On September 29 I joined many other people in Spain and supported the general strike. Although I have reservations about strikes, a subject to which I will return, I did so because whilst I accept that strong measures are required to solve the financial crisis making the weak and vulnerable pay for the sins of the bankers is not the solution nor is it just.

José Javier Cubillo, national organisation secretary of the UGT, said the strike had drawn the support of 70 per cent of workers of whom 10 million had been called out. The union, along with its CC.OO partners, insisted this meant the government had to reconsider its tough economic and labour reform policies.

So what did the strike achieve? If we are talking of the objectives of the unions - nothing! The government is sticking to its cuts. Moodys down graded Spain’s credit rating from Aaa to Aa1 shortly after whilst the centre right Partido Popular gained a few points in the opinion polls making it even more likely they will form the new government in 2012. Their policies will be tougher than socialist PSOE.

I want to go back to the East End of London in 1926 the year of the General Strike. By then my uncle Len was a communist. My maternal grandmother – his sister and a socialist all her life - was bringing my mother up on her own after being widowed when her young husband was struck down by TB.

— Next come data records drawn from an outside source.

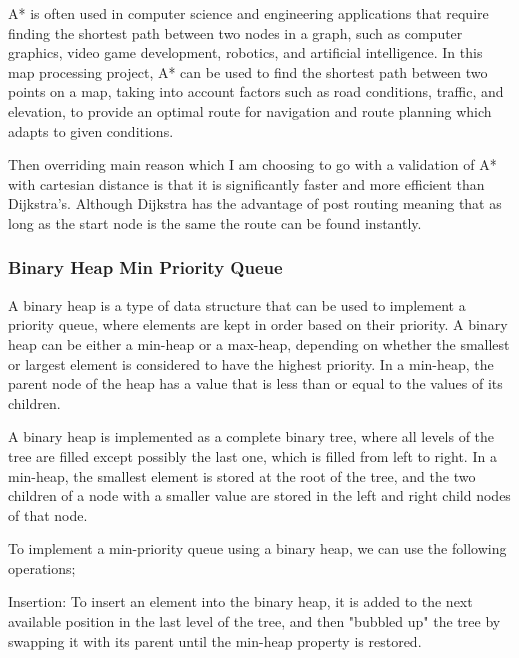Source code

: \begin{FlushLeft}
    A* is often used in computer science and engineering applications that require finding the shortest path between two nodes in a graph, such as computer graphics, video game development, robotics, and artificial intelligence. In this map processing project, A* can be used to find the shortest path between two points on a map, taking into account factors such as road conditions, traffic, and elevation, to provide an optimal route for navigation and route planning which adapts to given conditions. \\ \bk

    Then overriding main reason which I am choosing to go with a validation of A* with cartesian distance is that it is significantly faster and more efficient than Dijkstra's. Although Dijkstra has the advantage of post routing meaning that as long as the start node is the same the route can be found instantly. 
    \bk

    \subsubsection{Binary Heap Min Priority Queue}
    A binary heap is a type of data structure that can be used to implement a priority queue, where elements are kept in order based on their priority. A binary heap can be either a min-heap or a max-heap, depending on whether the smallest or largest element is considered to have the highest priority. In a min-heap, the parent node of the heap has a value that is less than or equal to the values of its children.\\ \bk

    A binary heap is implemented as a complete binary tree, where all levels of the tree are filled except possibly the last one, which is filled from left to right. In a min-heap, the smallest element is stored at the root of the tree, and the two children of a node with a smaller value are stored in the left and right child nodes of that node.\\ \bk
    
    To implement a min-priority queue using a binary heap, we can use the following operations;\\ \bk

    Insertion: To insert an element into the binary heap, it is added to the next available position in the last level of the tree, and then "bubbled up" the tree by swapping it with its parent until the min-heap property is restored.\\ \bk
    

\end{FlushLeft}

Life for that working class generation was tough. There was neither the social welfare safety net nor the national health service that we take for granted today.

It was my grandmother who was the rock on which I forged my early values. Yet the most telling moment came in the late 1960s when I went in to her room where she was watching TV. The news was about another strike and tears were running down her cheeks. She was so furious with the actions of the unions that she could not contain herself as she felt they were destroying everything the union and Labour movements had fought so hard to build up.

Certainly the world she now viewed about her was vastly different from the one she had been a teenager and a young adult in. She held firmly to her core socialist beliefs but believed the unions were knocking down what had been built up with so much pain. Her feelings struck a chord in my soul.

Although the General Strike of 1926 is now a part of the socialist and union movement heritage it lasted ten days and totally failed in its objectives of preventing wage reduction and worsening conditions for the miners. The unions’ winter of discontent of 1979 did more to usher in the Thatcher era than anything the Labour Government of Jim Callaghan did. Then as now in Spain we are railing against a socialist government in the full knowledge that the outcome will almost certainly be a centre-right government which will hammer the people even harder.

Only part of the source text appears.